Perhaps we misunderstood one another. When I said "without loss of generality", I meant that for almost any conceivable objective function, free markets may not maximize that function. For a social objective like "the weighted average of the self-actualization of all people in their individual ways", a market may be non-optimal. I hesitate to construct an example for fear of getting bogged down in one particular case, but Jerf's efficient pricing of slavery comes to mind. Another might be the well-being of nonparticipants; for instance, habitat preservation for wildlife.

I argue that the only function that a free market can optimize for is the market itself; all other consequences such as happiness, fulfillment, distribution of experiences etc., are side effects which arise from coupling the market to the world via the decisions of participants, regulations, etc. Only if you assume perfect coupling of the market to the global objective is the system morally optimal.

In all cases, free trade will make all parties better off on the whole

This, however, makes it sound like you are assuming perfect coupling in the absence of any regulation, or that your objective function is the execution of the free market itself, and not, say, the well-being of the individuals and societies participating in it. I must not understand you correctly.


Actually, I rather like your proposed objective. Except I'm not sure what you mean by "weighted average": what would be the weighting factor?
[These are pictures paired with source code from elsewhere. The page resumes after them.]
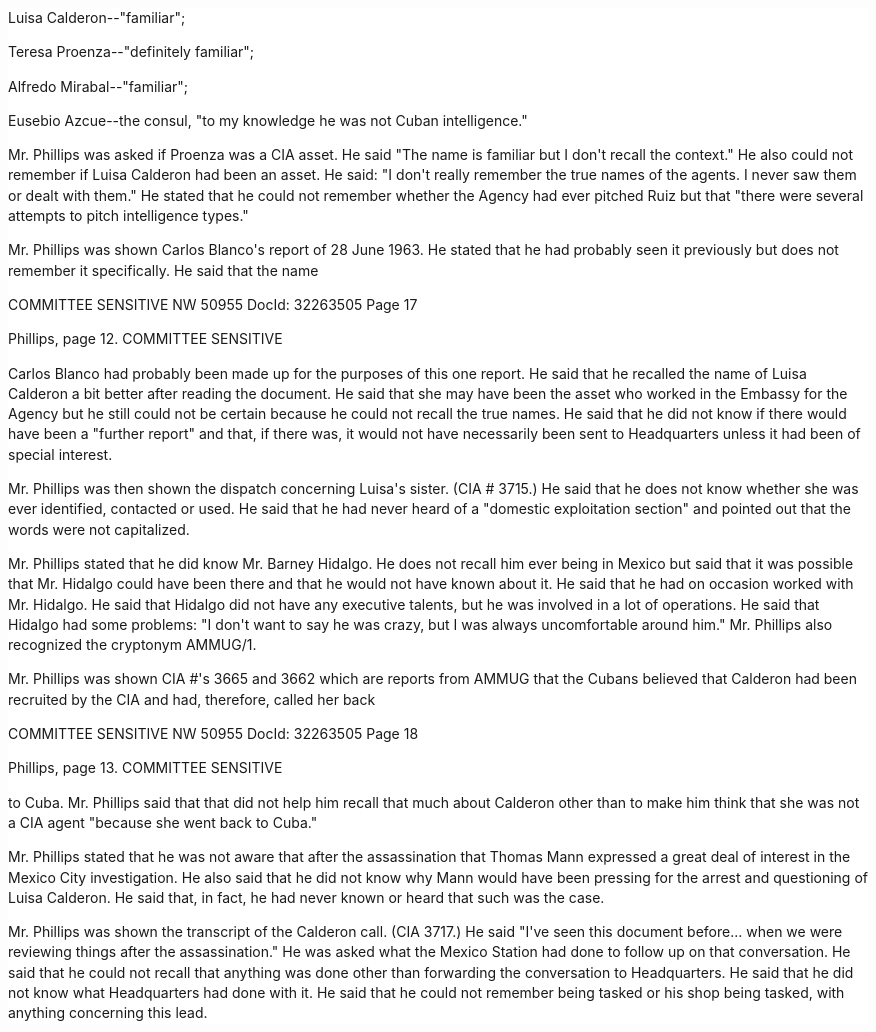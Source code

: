 Luisa Calderon--"familiar";

Teresa Proenza--"definitely familiar";

Alfredo Mirabal--"familiar";

Eusebio Azcue--the consul, "to my knowledge he was not Cuban intelligence."

Mr. Phillips was asked if Proenza was a CIA asset. He said "The name is familiar but I don't recall the context." He also could not remember if Luisa Calderon had been an asset. He said: "I don't really remember the true names of the agents. I never saw them or dealt with them." He stated that he could not remember whether the Agency had ever pitched Ruiz but that "there were several attempts to pitch intelligence types."

Mr. Phillips was shown Carlos Blanco's report of 28 June 1963. He stated that he had probably seen it previously but does not remember it specifically. He said that the name

COMMITTEE SENSITIVE
NW 50955 DocId: 32263505 Page 17

Phillips, page 12. COMMITTEE SENSITIVE

Carlos Blanco had probably been made up for the purposes of this one report. He said that he recalled the name of Luisa Calderon a bit better after reading the document. He said that she may have been the asset who worked in the Embassy for the Agency but he still could not be certain because he could not recall the true names. He said that he did not know if there would have been a "further report" and that, if there was, it would not have necessarily been sent to Headquarters unless it had been of special interest.

Mr. Phillips was then shown the dispatch concerning Luisa's sister. (CIA # 3715.) He said that he does not know whether she was ever identified, contacted or used. He said that he had never heard of a "domestic exploitation section" and pointed out that the words were not capitalized.

Mr. Phillips stated that he did know Mr. Barney Hidalgo. He does not recall him ever being in Mexico but said that it was possible that Mr. Hidalgo could have been there and that he would not have known about it. He said that he had on occasion worked with Mr. Hidalgo. He said that Hidalgo did not have any executive talents, but he was involved in a lot of operations. He said that Hidalgo had some problems: "I don't want to say he was crazy, but I was always uncomfortable around him." Mr. Phillips also recognized the cryptonym AMMUG/1.

Mr. Phillips was shown CIA #'s 3665 and 3662 which are reports from AMMUG that the Cubans believed that Calderon had been recruited by the CIA and had, therefore, called her back

COMMITTEE SENSITIVE
NW 50955 DocId: 32263505 Page 18

Phillips, page 13. COMMITTEE SENSITIVE

to Cuba. Mr. Phillips said that that did not help him recall that much about Calderon other than to make him think that she was not a CIA agent "because she went back to Cuba."

Mr. Phillips stated that he was not aware that after the assassination that Thomas Mann expressed a great deal of interest in the Mexico City investigation. He also said that he did not know why Mann would have been pressing for the arrest and questioning of Luisa Calderon. He said that, in fact, he had never known or heard that such was the case.

Mr. Phillips was shown the transcript of the Calderon call. (CIA 3717.) He said "I've seen this document before... when we were reviewing things after the assassination." He was asked what the Mexico Station had done to follow up on that conversation. He said that he could not recall that anything was done other than forwarding the conversation to Headquarters. He said that he did not know what Headquarters had done with it. He said that he could not remember being tasked or his shop being tasked, with anything concerning this lead.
I realize you said that you didn't want to get bogged down in the function itself, but I think it may be important.

If we can agree that capital is the means by which a person can achieve fulfillment (I don't just mean by "being rich", obviously. It may enable the person to donate to charity; or that person's labor, which which has a monetary value, may achieve some end; or to obtain medical care to cure an ailment; etc.), then I can see an answer.
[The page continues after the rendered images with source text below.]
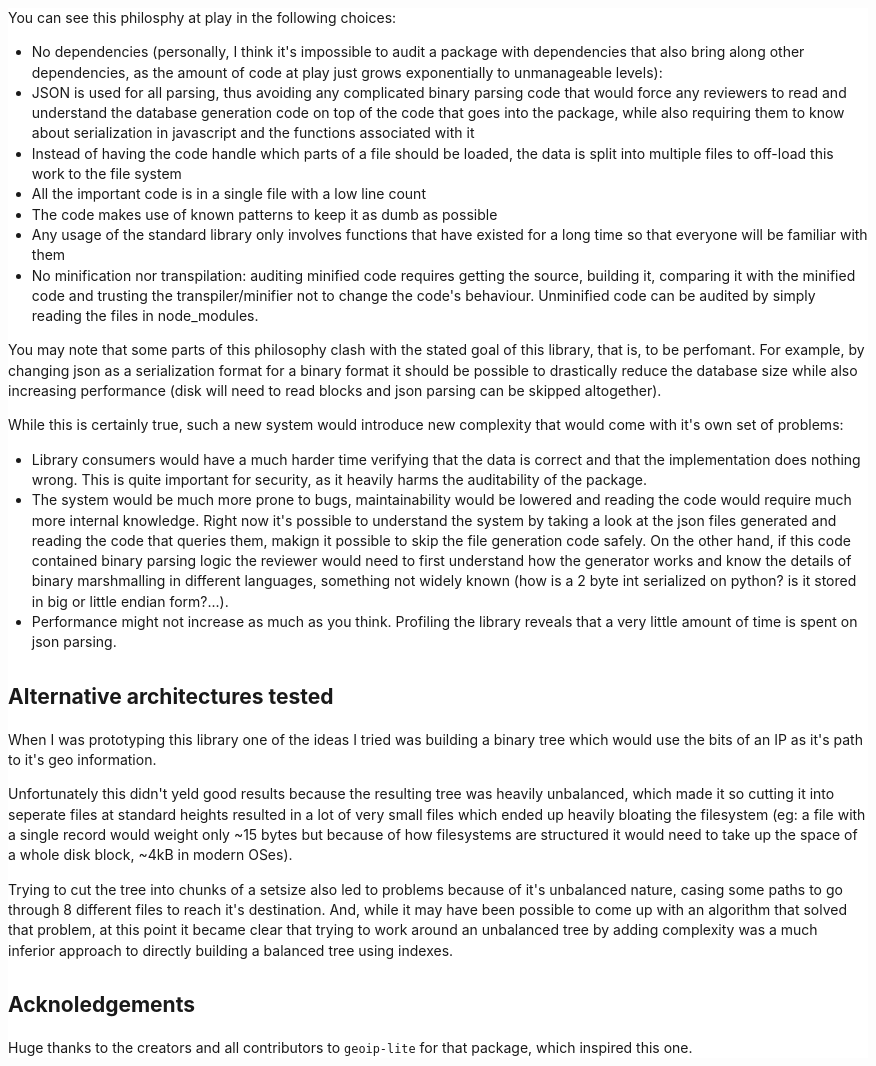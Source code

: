 You can see this philosphy at play in the following choices:
- No dependencies (personally, I think it's impossible to audit a package with dependencies that also bring along other dependencies, as the amount of code at play just grows exponentially to unmanageable levels):
- JSON is used for all parsing, thus avoiding any complicated binary parsing code that would force any reviewers to read and understand the database generation code on top of the code that goes into the package, while also requiring them to know about serialization in javascript and the functions associated with it
- Instead of having the code handle which parts of a file should be loaded, the data is split into multiple files to off-load this work to the file system
- All the important code is in a single file with a low line count
- The code makes use of known patterns to keep it as dumb as possible
- Any usage of the standard library only involves functions that have existed for a long time so that everyone will be familiar with them
- No minification nor transpilation: auditing minified code requires getting the source, building it, comparing it with the minified code and trusting the transpiler/minifier not to change the code's behaviour. Unminified code can be audited by simply reading the files in node\_modules.

You may note that some parts of this philosophy clash with the stated goal of this library, that is, to be perfomant. For example, by changing json as a serialization format for a binary format it should be possible to drastically reduce the database size while also increasing performance (disk will need to read blocks and json parsing can be skipped altogether).

While this is certainly true, such a new system would introduce new complexity that would come with it's own set of problems:
- Library consumers would have a much harder time verifying that the data is correct and that the implementation does nothing wrong. This is quite important for security, as it heavily harms the auditability of the package.
- The system would be much more prone to bugs, maintainability would be lowered and reading the code would require much more internal knowledge. Right now it's possible to understand the system by taking a look at the json files generated and reading the code that queries them, makign it possible to skip the file generation code safely. On the other hand, if this code contained binary parsing logic the reviewer would need to first understand how the generator works and know the details of binary marshmalling in different languages, something not widely known (how is a 2 byte int serialized on python? is it stored in big or little endian form?...).
- Performance might not increase as much as you think. Profiling the library reveals that a very little amount of time is spent on json parsing.

## Alternative architectures tested
When I was prototyping this library one of the ideas I tried was building a binary tree which would use the bits of an IP as it's path to it's geo information. 

Unfortunately this didn't yeld good results because the resulting tree was heavily unbalanced, which made it so cutting it into seperate files at standard heights resulted in a lot of very small files which ended up heavily bloating the filesystem (eg: a file with a single record would weight only ~15 bytes but because of how filesystems are structured it would need to take up the space of a whole disk block, ~4kB in modern OSes). 

Trying to cut the tree into chunks of a setsize also led to problems because of it's unbalanced nature, casing some paths to go through 8 different files to reach it's destination. And, while it may have been possible to come up with an algorithm that solved that problem, at this point it became clear that trying to work around an unbalanced tree by adding complexity was a much inferior approach to directly building a balanced tree using indexes.

## Acknoledgements
Huge thanks to the creators and all contributors to `geoip-lite` for that package, which inspired this one.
In the free trade example, opening borders to trade expands the economies of both nations. That's pretty much the same as saying that more capital is available within both nations, which means that -- across the whole population -- people are better able to move up their utility function (i.e., achieve self-actualization). In other words, because money -- capital -- has the power to buy or enable other things, then our positions may be compatible.

Of course, some individuals may benefit more than others, and indeed, some may find themselves worse off. That's where some would claim that we as a society owe compensation to some, to pay for our own gains.

Looking back at what I just wrote, it seems the crux of the argument, then, is the degree to which you can believe that capital can provide the answer to whatever your objective function is.

I'm going to reject the example of a market in slavery. This is the very epitome of a non free market. The slaves themselves are being forced into the transaction, and since a free market, by definition, requires rational actors entering the transaction of their own free will (because they all expect to be better off in the end), it cannot be considered free.

The classic examples of market failure are "tragedy of the commons" problems due to externalized costs, and public goods that would suffer "free rider" problems, like national defense. The externalization problems are due to our legal framework for property rights; a system that fully allocates property rights (e.g., some person owns this river; some person owns the air) would fix this, as demonstrated by the Coase Theorem. The free rider problem is stickier. They do turn out to be much rarer than people believe (e.g., the classic example is the lighthouse, but historical research shows that in the past, these have been provided by markets), but they're not entirely fictional, and I don't have a good answer to the overall question at the moment.